** Opening Entries provided block **

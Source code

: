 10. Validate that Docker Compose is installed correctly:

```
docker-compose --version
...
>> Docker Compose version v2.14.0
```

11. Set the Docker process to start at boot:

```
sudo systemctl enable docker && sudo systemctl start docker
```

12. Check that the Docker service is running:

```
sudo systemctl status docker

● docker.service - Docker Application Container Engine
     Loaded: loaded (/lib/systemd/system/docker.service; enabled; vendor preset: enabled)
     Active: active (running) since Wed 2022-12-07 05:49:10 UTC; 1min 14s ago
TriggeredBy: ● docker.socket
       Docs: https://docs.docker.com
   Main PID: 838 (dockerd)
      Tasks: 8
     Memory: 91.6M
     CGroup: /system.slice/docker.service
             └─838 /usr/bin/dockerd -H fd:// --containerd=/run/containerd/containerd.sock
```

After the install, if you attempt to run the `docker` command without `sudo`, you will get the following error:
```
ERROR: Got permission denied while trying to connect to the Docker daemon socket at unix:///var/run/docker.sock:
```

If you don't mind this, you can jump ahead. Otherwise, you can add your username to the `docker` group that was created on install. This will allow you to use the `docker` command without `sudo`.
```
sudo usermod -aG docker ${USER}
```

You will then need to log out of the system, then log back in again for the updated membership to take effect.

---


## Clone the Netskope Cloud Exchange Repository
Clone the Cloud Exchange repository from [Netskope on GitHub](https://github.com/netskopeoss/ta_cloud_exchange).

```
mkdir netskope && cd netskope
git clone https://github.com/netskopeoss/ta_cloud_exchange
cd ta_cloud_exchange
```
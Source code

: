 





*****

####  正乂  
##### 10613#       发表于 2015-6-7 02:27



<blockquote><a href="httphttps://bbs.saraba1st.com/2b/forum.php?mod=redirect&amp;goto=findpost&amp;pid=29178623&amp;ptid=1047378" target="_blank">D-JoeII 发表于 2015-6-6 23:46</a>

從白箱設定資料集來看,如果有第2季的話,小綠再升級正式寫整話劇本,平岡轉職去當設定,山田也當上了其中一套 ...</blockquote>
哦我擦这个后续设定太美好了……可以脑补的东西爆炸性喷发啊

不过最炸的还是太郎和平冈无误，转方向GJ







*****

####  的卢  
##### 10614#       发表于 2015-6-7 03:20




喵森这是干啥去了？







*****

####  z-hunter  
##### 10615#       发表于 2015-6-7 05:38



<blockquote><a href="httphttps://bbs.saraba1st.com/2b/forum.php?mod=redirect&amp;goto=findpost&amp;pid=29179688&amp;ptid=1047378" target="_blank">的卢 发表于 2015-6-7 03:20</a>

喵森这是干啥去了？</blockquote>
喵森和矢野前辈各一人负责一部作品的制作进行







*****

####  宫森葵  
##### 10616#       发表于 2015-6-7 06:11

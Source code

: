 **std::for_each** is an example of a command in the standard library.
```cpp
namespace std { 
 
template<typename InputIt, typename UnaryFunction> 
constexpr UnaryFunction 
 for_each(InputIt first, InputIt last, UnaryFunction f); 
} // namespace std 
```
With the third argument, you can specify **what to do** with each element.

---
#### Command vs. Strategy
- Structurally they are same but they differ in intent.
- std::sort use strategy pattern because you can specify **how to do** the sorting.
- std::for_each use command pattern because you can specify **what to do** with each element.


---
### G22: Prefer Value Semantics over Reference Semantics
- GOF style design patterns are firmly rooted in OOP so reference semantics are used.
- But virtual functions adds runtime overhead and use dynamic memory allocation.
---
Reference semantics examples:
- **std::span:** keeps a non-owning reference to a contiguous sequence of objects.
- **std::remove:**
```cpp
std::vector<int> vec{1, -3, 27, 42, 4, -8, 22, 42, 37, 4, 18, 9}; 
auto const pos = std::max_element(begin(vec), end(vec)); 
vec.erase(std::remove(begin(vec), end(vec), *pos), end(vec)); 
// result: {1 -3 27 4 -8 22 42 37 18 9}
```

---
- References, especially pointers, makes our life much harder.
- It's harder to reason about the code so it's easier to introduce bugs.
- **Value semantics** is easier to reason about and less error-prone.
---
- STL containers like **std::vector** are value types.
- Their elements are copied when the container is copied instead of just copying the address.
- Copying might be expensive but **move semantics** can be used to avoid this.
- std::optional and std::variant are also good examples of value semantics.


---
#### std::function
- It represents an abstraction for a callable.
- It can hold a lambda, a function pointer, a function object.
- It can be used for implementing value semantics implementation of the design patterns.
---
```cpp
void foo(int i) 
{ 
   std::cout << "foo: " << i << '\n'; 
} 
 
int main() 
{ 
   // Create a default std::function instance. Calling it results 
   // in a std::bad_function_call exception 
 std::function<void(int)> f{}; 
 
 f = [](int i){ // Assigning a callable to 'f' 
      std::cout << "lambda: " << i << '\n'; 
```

** Closing Entries provided block **

Task description » Reproduce exactly, with nothing added, the lines from the one that contains "- But virtual" to the end of the data.

Output »
- But virtual functions adds runtime overhead and use dynamic memory allocation.
---
Reference semantics examples:
- **std::span:** keeps a non-owning reference to a contiguous sequence of objects.
- **std::remove:**
```cpp
std::vector<int> vec{1, -3, 27, 42, 4, -8, 22, 42, 37, 4, 18, 9}; 
auto const pos = std::max_element(begin(vec), end(vec)); 
vec.erase(std::remove(begin(vec), end(vec), *pos), end(vec)); 
// result: {1 -3 27 4 -8 22 42 37 18 9}
```

---
- References, especially pointers, makes our life much harder.
- It's harder to reason about the code so it's easier to introduce bugs.
- **Value semantics** is easier to reason about and less error-prone.
---
- STL containers like **std::vector** are value types.
- Their elements are copied when the container is copied instead of just copying the address.
- Copying might be expensive but **move semantics** can be used to avoid this.
- std::optional and std::variant are also good examples of value semantics.


---
#### std::function
- It represents an abstraction for a callable.
- It can hold a lambda, a function pointer, a function object.
- It can be used for implementing value semantics implementation of the design patterns.
---
```cpp
void foo(int i) 
{ 
   std::cout << "foo: " << i << '\n'; 
} 
 
int main() 
{ 
   // Create a default std::function instance. Calling it results 
   // in a std::bad_function_call exception 
 std::function<void(int)> f{}; 
 
 f = [](int i){ // Assigning a callable to 'f' 
      std::cout << "lambda: " << i << '\n'; 
```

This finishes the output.